Georg Heimel, Ingo Salzmann and a team of international researchers have studied two models of molecular doping of organic semiconductors (OSCs): the first is a more standard mechanism that involves charge transfer from the highest occupied molecular orbital (HOMO) of the OSC to the lowest unoccupied molecular orbital (LUMO) of the dopant for p-type doping, and in the other direction for n-type doping. A more recent alternative model is the frontier molecular orbital hybridization between the HOMO of the OSC and the LUMO of the dopant. This mechanism leads to the formation of a ground-state charge-transfer complex, in which occupation of the available states results in low doping efficiency.

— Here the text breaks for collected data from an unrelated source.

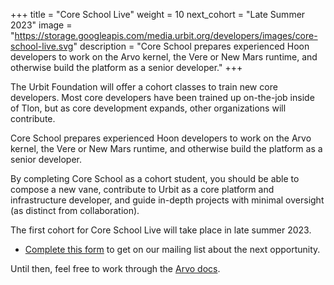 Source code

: +++
title = "Core School Live"
weight = 10
next_cohort = "Late Summer 2023"
image = "https://storage.googleapis.com/media.urbit.org/developers/images/core-school-live.svg"
description = "Core School prepares experienced Hoon developers to work on the Arvo kernel, the Vere or New Mars runtime, and otherwise build the platform as a senior developer."
+++

The Urbit Foundation will offer a cohort classes to train new core developers.
Most core developers have been trained up on-the-job inside of Tlon, but as
core development expands, other organizations will contribute.

Core School prepares experienced Hoon developers to work on the Arvo kernel,
the Vere or New Mars runtime, and otherwise build the platform as a senior
developer.

By completing Core School as a cohort student, you should be able to compose a
new vane, contribute to Urbit as a core platform and infrastructure developer,
and guide in-depth projects with minimal oversight (as distinct from
collaboration).

The first cohort for Core School Live will take place in late summer 2023.

- [Complete this form](https://forms.gle/gdDWFLiDV1Te65nH8) to get on our
  mailing list about the next opportunity.

Until then, feel free to work through the [Arvo docs](/reference/arvo).
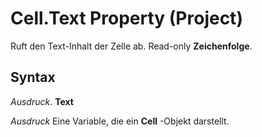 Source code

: 
# Cell.Text Property (Project)

Ruft den Text-Inhalt der Zelle ab. Read-only  **Zeichenfolge**.


## Syntax

 _Ausdruck_. **Text**

 _Ausdruck_ Eine Variable, die ein **Cell** -Objekt darstellt.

The researchers, who are based in Germany, Japan, Belgium, and Columbia, experimented with varying the electron affinity of the dopant (to study the first mechanism) and the resonance integral (to investigate the second mechanism) with a view to optimizing the design of dopants. They found that the first mechanism is predominant, and thus the ionization energy of the OSC should match the electron affinity of the dopant, but also that the alternative mechanism plays also a role and the resonance integral should be minimized.
The authors emphasize that design strategies for new dopants should use steric shielding to prevent the frontier molecular orbitals of the dopant and the OSC from overlapping.
- Doping of Organic Semiconductors: Impact of Dopant Strength and Electronic Coupling,
Henry Méndez, Georg Heimel, Andreas Opitz, Katrein Sauer, Patrick Barkowski, Martin Oehzelt, Junshi Soeda, Toshihiro Okamoto, Jun Takeya, Jean-Baptiste Arlin, Jean-Yves Balandier, Yves Geerts, Norbert Koch, Ingo Salzmann,
Angew. Chem. Int. Ed. 2013.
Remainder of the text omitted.